WILL THE REAL FIDUCIARY PLEASE STAND UP?
Trump’s executive order may stop or delay the IRA Fiduciary Rule
As an investment professional, I was in support of the Department of Labor’s (DOL) IRA Fiduciary Rule and its intent to level the playing field for all advisers. Now that I have seen how some brokerage and investment firms are using the rule to adjust their sales pitches and market their advisers as Fiduciaries, I’m not sure the rule would be effective in helping the people it was designed to protect. Under the Fiduciary Standard, advisers must place client interests first and disclose any potential conflicts of interests which includes full transparency on all compensation arrangements. Since not all investment accounts would be covered under the IRA Fiduciary Rule, there are many ways salespeople could skirt the disclosures while still maintaining the title of Fiduciary. Hence the question: Will the real Fiduciary please stand up?
“My adviser is a Fiduciary”
Some investors believe, their investment provider is a Fiduciary. Whether this is a true statement depends upon the meaning of the word ‘is’ is (recall William Jefferson Clinton’s Grand Jury testimony in 1998). Just because your adviser ‘is’ a Fiduciary does not necessarily mean 100% of the investment recommendations are being made under the Fiduciary Standard 100% of the time. The complexity arises because not all recommendations fall under the same standard. It should come as no surprise that the recommendations with the highest commissions (or sales credit) do not meet the Fiduciary Standard and are sold with very few, if any, disclosures on compensation. How is an adviser able to seamlessly switch to a broker, most likely without the client being aware that the standards for conduct and disclosure have changed? Enter: Dual registration.
Dual Registration, Double Standard
A recent Securities and Exchange Commission (S.E.C.) study revealed that approximately 88% of investment adviser representatives were also registered representatives of a FINRA registered broker-dealer.* Stated another way, almost 9 out of 10 investment advisers are dually registered which allows them to charge an advisory fee and/or sell products for commission to the same client. When acting as an investment adviser, the client typically pays a fee percentage based on the assets being managed. This activity falls under the Fiduciary Standard. As a broker, the commissioned products (like loaded mutual funds, non-traded REITs, annuities and life insurance), generally, fall under a lesser standard with minimal disclosures. Because of this disparity, it is important for investors to ask and know which hat their adviser is wearing when getting recommendations from someone who is dually registered.

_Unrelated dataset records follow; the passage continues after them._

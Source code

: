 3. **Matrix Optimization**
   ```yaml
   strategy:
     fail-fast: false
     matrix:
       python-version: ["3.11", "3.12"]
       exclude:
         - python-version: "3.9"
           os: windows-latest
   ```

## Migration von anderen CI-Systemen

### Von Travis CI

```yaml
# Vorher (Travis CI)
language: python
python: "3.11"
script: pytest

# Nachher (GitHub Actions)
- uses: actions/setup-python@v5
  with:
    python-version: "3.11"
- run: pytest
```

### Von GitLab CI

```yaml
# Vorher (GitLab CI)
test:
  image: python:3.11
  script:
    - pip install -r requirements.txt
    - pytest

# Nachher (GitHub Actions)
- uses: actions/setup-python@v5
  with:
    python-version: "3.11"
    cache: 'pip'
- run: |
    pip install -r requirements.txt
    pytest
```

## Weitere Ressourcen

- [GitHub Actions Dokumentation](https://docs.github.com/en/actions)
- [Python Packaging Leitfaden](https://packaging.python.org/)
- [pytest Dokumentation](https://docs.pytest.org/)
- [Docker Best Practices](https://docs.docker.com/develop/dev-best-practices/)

The truly hidden fees: Firm level contracts
A lot of the discussion about the DOL’s IRA Fiduciary ruling has been focused on the impact at the adviser level. However, the full disclosure of compensation up through the firm and affiliates of the firm would be a welcomed outcome of the ruling. This disclosure would quantify the hidden fees such as kick-backs from recommended products, revenue sharing arrangements with other firms, proprietary fund fees, interest earned on loans for clients and profits from lending of their securities. Moreover, this may explain why certain products make the firm’s “approved” products list while lower cost options are excluded. In my view, the IRA Fiduciary Rule would start to shed some light on these business practices at the firm level that even the adviser may not be fully aware of the arrangements.
Bank and Trust Companies are not immune
To further the discussion, Bank and Trust Companies are not necessarily held to the Fiduciary standard, unless hired specifically as a corporate trustee. Just like brokerage firms, Bank and Trust Companies may establish affiliate firms offering mutual funds, ETFs, hedge funds and other products to increase the firm’s overall revenue. These products reduce the fee transparency and mask the total fee paid to the firm by the client. Should a Fiduciary be able to select their own funds and increase their revenue when managing an investment portfolio? The DOL’s ruling addresses this conflict of interest by requiring Fiduciaries to collect a level advisory fee which cannot fluctuate based on the investment selection. The level fee is calculated at the firm level, not just the adviser level. Therefore, all products managed by affiliate firms, all revenue sharing arrangements with outside firms and even the money market fund fees will need to be evaluated and kept at a level rate to satisfy this Fiduciary requirement.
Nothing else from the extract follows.